The board of Ranchi Municipal Corporation (RMC) has approved the proposal of an eco-park on a portion of the dump yard with an aim to reduce environmental hazard to people living nearby, clear dumping land and improve soil quality which has deteriorated drastically. RMC executive engineer Umeshwar Nath Tiwary said a detailed project report (DPR) in this regard was being prepared by a private agency. “The concept is to accumulate garbage spread across 41 acres of land in three to four acres through capping work and develop a park on it,” he said, adding, “Grass would be sown, varieties of flowers and trees suitable for such land would be planted there.”
Tiwary said the project would help improve the environment of the locality by reducing garbage pollution, prevent water and soil pollution, besides, it would help to reclaim large portion of the dumping site for scientific solid waste management.
It was a brainchild of Ranchi deputy mayor Sanjeev Vijayvargiya who said that he saw such eco-park in Chennai. “It gave me an idea to develop a similar park in Ranchi’s Jhiri under green project initiative.
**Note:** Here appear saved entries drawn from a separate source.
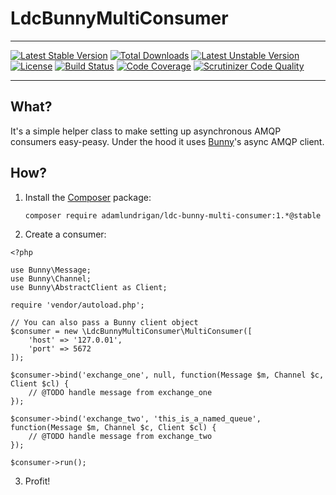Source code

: LdcBunnyMultiConsumer
=============

---
[![Latest Stable Version](https://poser.pugx.org/adamlundrigan/ldc-bunny-multi-consumer/v/stable.svg)](https://packagist.org/packages/adamlundrigan/ldc-bunny-multi-consumer) [![Total Downloads](https://poser.pugx.org/adamlundrigan/ldc-bunny-multi-consumer/downloads.svg)](https://packagist.org/packages/adamlundrigan/ldc-bunny-multi-consumer) [![Latest Unstable Version](https://poser.pugx.org/adamlundrigan/ldc-bunny-multi-consumer/v/unstable.svg)](https://packagist.org/packages/adamlundrigan/ldc-bunny-multi-consumer) [![License](https://poser.pugx.org/adamlundrigan/ldc-bunny-multi-consumer/license.svg)](https://packagist.org/packages/adamlundrigan/ldc-bunny-multi-consumer)
[![Build Status](https://travis-ci.org/adamlundrigan/LdcBunnyMultiConsumer.svg?branch=master)](https://travis-ci.org/adamlundrigan/LdcBunnyMultiConsumer)
[![Code Coverage](https://scrutinizer-ci.com/g/adamlundrigan/LdcBunnyMultiConsumer/badges/coverage.png?b=master)](https://scrutinizer-ci.com/g/adamlundrigan/LdcBunnyMultiConsumer/?branch=master)
[![Scrutinizer Code Quality](https://scrutinizer-ci.com/g/adamlundrigan/LdcBunnyMultiConsumer/badges/quality-score.png?b=master)](https://scrutinizer-ci.com/g/adamlundrigan/LdcBunnyMultiConsumer/?branch=master)

---

## What?

It's a simple helper class to make setting up asynchronous AMQP consumers easy-peasy.  Under the hood it uses [Bunny](https://github.com/jakubkulhan/bunny)'s async AMQP client.

## How?

1. Install the [Composer](https://getcomposer.org/) package:

    ```
    composer require adamlundrigan/ldc-bunny-multi-consumer:1.*@stable
    ```

2. Create a consumer:

```
<?php

use Bunny\Message;
use Bunny\Channel;
use Bunny\AbstractClient as Client;

require 'vendor/autoload.php';

// You can also pass a Bunny client object
$consumer = new \LdcBunnyMultiConsumer\MultiConsumer([
    'host' => '127.0.01',
    'port' => 5672
]);

$consumer->bind('exchange_one', null, function(Message $m, Channel $c, Client $cl) {
    // @TODO handle message from exchange_one
});

$consumer->bind('exchange_two', 'this_is_a_named_queue', function(Message $m, Channel $c, Client $cl) {
    // @TODO handle message from exchange_two
});

$consumer->run();
```

3. Profit!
It will give a breather to people living nearby,” Vijayvargiya said.
A stinking kitchen dustbin can unsettle one’s day. Imagine living in Anand Nagar, a colony of 200 families near Jhiri, that has to cope with over 20 lakh tonnes of garbage accumulated in past two decades.
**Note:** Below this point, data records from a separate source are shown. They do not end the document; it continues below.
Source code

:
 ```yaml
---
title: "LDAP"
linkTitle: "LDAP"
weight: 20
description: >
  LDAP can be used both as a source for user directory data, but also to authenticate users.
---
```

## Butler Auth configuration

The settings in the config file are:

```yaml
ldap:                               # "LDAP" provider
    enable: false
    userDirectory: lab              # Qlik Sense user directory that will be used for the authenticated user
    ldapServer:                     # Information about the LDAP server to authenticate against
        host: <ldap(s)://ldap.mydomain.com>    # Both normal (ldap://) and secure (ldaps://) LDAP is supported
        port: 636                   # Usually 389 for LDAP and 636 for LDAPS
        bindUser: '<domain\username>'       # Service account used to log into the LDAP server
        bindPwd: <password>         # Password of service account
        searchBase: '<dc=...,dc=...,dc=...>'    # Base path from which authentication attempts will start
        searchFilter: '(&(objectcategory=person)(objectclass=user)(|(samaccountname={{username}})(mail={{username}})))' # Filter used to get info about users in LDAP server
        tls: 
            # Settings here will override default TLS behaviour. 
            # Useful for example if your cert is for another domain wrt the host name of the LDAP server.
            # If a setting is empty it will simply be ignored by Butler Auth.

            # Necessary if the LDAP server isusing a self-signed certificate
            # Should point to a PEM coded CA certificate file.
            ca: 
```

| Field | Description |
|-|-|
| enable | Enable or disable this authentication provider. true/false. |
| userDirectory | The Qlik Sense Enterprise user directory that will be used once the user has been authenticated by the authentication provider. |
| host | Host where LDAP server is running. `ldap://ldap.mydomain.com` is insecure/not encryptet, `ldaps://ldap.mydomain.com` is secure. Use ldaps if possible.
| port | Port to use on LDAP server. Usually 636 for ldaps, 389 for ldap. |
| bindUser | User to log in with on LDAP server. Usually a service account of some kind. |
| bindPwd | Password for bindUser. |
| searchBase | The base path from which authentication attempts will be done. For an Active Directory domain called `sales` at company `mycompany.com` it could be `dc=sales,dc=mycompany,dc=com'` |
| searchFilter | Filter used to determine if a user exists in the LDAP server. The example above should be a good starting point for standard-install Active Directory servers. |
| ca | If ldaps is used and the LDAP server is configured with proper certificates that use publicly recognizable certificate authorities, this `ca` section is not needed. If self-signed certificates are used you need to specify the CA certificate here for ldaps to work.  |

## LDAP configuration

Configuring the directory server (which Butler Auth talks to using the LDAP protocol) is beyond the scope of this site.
Most residents of the colony are forced to live inside mosquito nets even in day time. “Flies make our lives miserable during the day while mosquitoes at night. We cannot eat in the open because of the flies,” said Lalti Devi (35).
“Since there is no waste recycling process here, flies and mosquitoes menace have increased seriously,” she said. A large number of residents are now planning to shift to other places after selling their properties.
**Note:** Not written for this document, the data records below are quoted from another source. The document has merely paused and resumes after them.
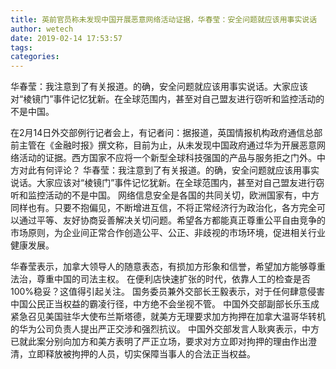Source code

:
 ```yaml
---
title: 英前官员称未发现中国开展恶意网络活动证据，华春莹：安全问题就应该用事实说话
author: wetech
date: 2019-02-14 17:53:57
tags: 
categories: 
---
```

华春莹：我注意到了有关报道。的确，安全问题就应该用事实说话。大家应该对“棱镜门”事件记忆犹新。在全球范围内，甚至对自己盟友进行窃听和监控活动的不是中国。
<!-- more -->
在2月14日外交部例行记者会上，有记者问：据报道，英国情报机构政府通信总部前主管在《金融时报》撰文称，目前为止，从未发现中国政府通过华为开展恶意网络活动的证据。西方国家不应将一个新型全球科技强国的产品与服务拒之门外。中方对此有何评论？
华春莹：我注意到了有关报道。的确，安全问题就应该用事实说话。大家应该对“棱镜门”事件记忆犹新。在全球范围内，甚至对自己盟友进行窃听和监控活动的不是中国。
网络信息安全是各国的共同关切，欧洲国家有，中方同样也有。只要不抱偏见，不断增进互信，不将正常经济行为政治化，各方完全可以通过平等、友好协商妥善解决关切问题。希望各方都能真正尊重公平自由竞争的市场原则，为企业间正常合作创造公平、公正、非歧视的市场环境，促进相关行业健康发展。
 
 
华春莹表示，加拿大领导人的随意表态，有损加方形象和信誉，希望加方能够尊重法治，尊重中国的司法主权。
在便利店快速扩张的时代，依靠人工的检查是否100%稳妥？这值得引起关注。
国务委员兼外交部长王毅表示，对于任何肆意侵害中国公民正当权益的霸凌行径，中方绝不会坐视不管。
中国外交部副部长乐玉成紧急召见美国驻华大使布兰斯塔德，就美方无理要求加方拘押在加拿大温哥华转机的华为公司负责人提出严正交涉和强烈抗议。
中国外交部发言人耿爽表示，中方已就此案分别向加方和美方表明了严正立场，要求对方立即对拘押的理由作出澄清，立即释放被拘押的人员，切实保障当事人的合法正当权益。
A recent study conducted by the environment experts of Birla Institute of Technology (BIT), Mesra, found unscientific garbage dumping turning the soils in and around Jhiri poisonous spreading cancerous agents. The environment experts have found concentration of heavy metals like Chromium, Copper and Zinc in the soil.
Kirti Avishek, assistant professor at department of civil and environmental engineering at BIT, said, “Any vegetable or plant uptake the nutrition from the top soil. It means vegetable or any plant will absorb the heavy metals. When we eat such vegetables, it will enter our body, which could lead to several health hazards including cancer.”
RMC had hired two agencies — A2Z in 2011 and Essel Infra in 2015 — to collect and dispose city’s garbage and set up a waste processing plant at Jhiri for making fertilizers, eco-bricks and electricity out of the dumped garbage. However, RMC terminated both the companies for allegedly falling on their given tasks.